Astrology had a part to play in formal religion, and sometimes a major one. Clement of Alexandria, a distinguished Christian writer born in about AD 150, describes an Egyptian religious procession of his own time, but with traditional and ancient elements:

First goes the Precentor carrying two of Hermes' books, one containing the Hymns of the Gods, the other directions for the kingly office. After him follows the Horoscopus, an expert in the four astrological books of Hermes. Then succeeds the Hierogrammateus, or sacred scribe, with feathers upon his head, and a book and rule in his hands, to whom it belongeth to be thoroughly acquainted with the hieroglyphics, as with cosmography, geography, the order of the Sun and Moon and five planets ...

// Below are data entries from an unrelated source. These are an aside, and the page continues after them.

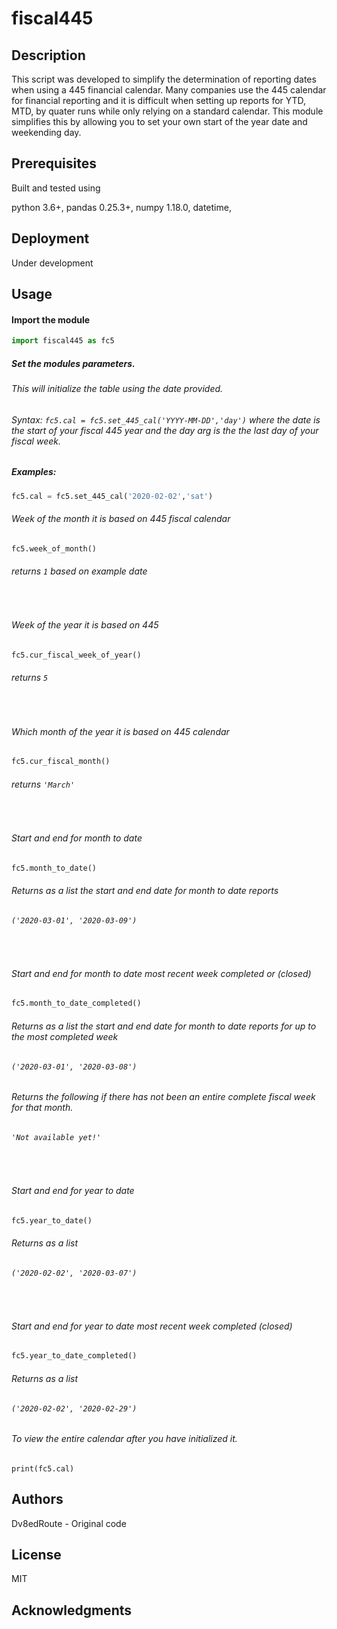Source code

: 
# fiscal445

## Description

This script was developed to simplify the determination of reporting dates when using a 445 financial calendar. Many companies use the 445 calendar for financial reporting and it is difficult when setting up reports for YTD, MTD, by quater runs while only relying on a standard calendar. This module simplifies this by allowing you to set your own  start of the year date and weekending day.

## Prerequisites
Built and tested using

python 3.6+, 
pandas 0.25.3+, 
numpy 1.18.0, 
datetime, 

## Deployment
Under development



## Usage

#### Import the module

```python
import fiscal445 as fc5
```

##### Set the modules parameters.

###### This will initialize the table using the date provided.
###### Syntax: `fc5.cal = fc5.set_445_cal('YYYY-MM-DD','day')` where the date is the start of your fiscal 445 year and the day arg is the the last day of your fiscal week.

##### Examples:

```python
fc5.cal = fc5.set_445_cal('2020-02-02','sat')
```


###### Week of the month it is based on 445 fiscal calendar

```python
fc5.week_of_month()
```
###### returns `1` based on example date

<br>


###### Week of the year it is based on 445

```python
fc5.cur_fiscal_week_of_year()
```
###### returns `5` 

<br>

###### Which month of the year it is based on 445 calendar


```python
fc5.cur_fiscal_month()
```
###### returns `'March'`

<br>

###### Start and end for month to date


```python
fc5.month_to_date()
```
###### Returns as a list the start and end date for month to date reports

###### `('2020-03-01', '2020-03-09')`
<br>


###### Start and end for month to date most recent week completed or (closed)


```python
fc5.month_to_date_completed()
```

###### Returns as a list the start and end date for month to date reports for up to the most completed week

###### `('2020-03-01', '2020-03-08')`

###### Returns the following if there has not been an entire complete fiscal week for that month. 

###### `'Not available yet!'`

<br>

###### Start and end for year to date


```python
fc5.year_to_date()
```

###### Returns as a list 

###### `('2020-02-02', '2020-03-07')`

<br>

###### Start and end for year to date most recent week completed (closed)


```python
fc5.year_to_date_completed()
```

###### Returns as a list 

###### `('2020-02-02', '2020-02-29')`


###### To view the entire calendar after you have initialized it.

`print(fc5.cal)`


## Authors
Dv8edRoute - Original code

## License
MIT

## Acknowledgments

'The four astrological books of Hermes' came from that legendary collection of ancient texts the Hermetic books. These were allegedly collected together by the Egyptian god Thoth, later known to the Greeks as Hermes Trismegistus, and still later to the Romans as Mercury. Some authorities believed that there were forty-two volumes of these texts; other historians were more adventurous Seleucus claimed that there were twenty thousand volumes, and Manethon was particular, having counted 36,525.

The texts, however many there were, enshrined traditional knowledge about religion, art, science, geometry, alchemy, astronomy, astrology and many other subjects. They were held to be sacred, and only the highest of Egyptian priests were allowed to touch them. Alas, no one has yet discovered the tomb of Alexander the Great, in which the Emperor Severus is supposed to have entombed the last complete set. It may be that the extreme veneration in which the texts were held was a major factor in their not surviving; they were so sacred that only a few people were permitted access to them, and perhaps there came a time when those few had all died without ensuring that their charge had been passed on to posterity. However, the absence of any real knowledge of the texts has not prevented an enormous literature growing up about them, and it has never been doubted that any large collection of traditional wisdom, however put together, would certainly have contained much ancient theory about astrology.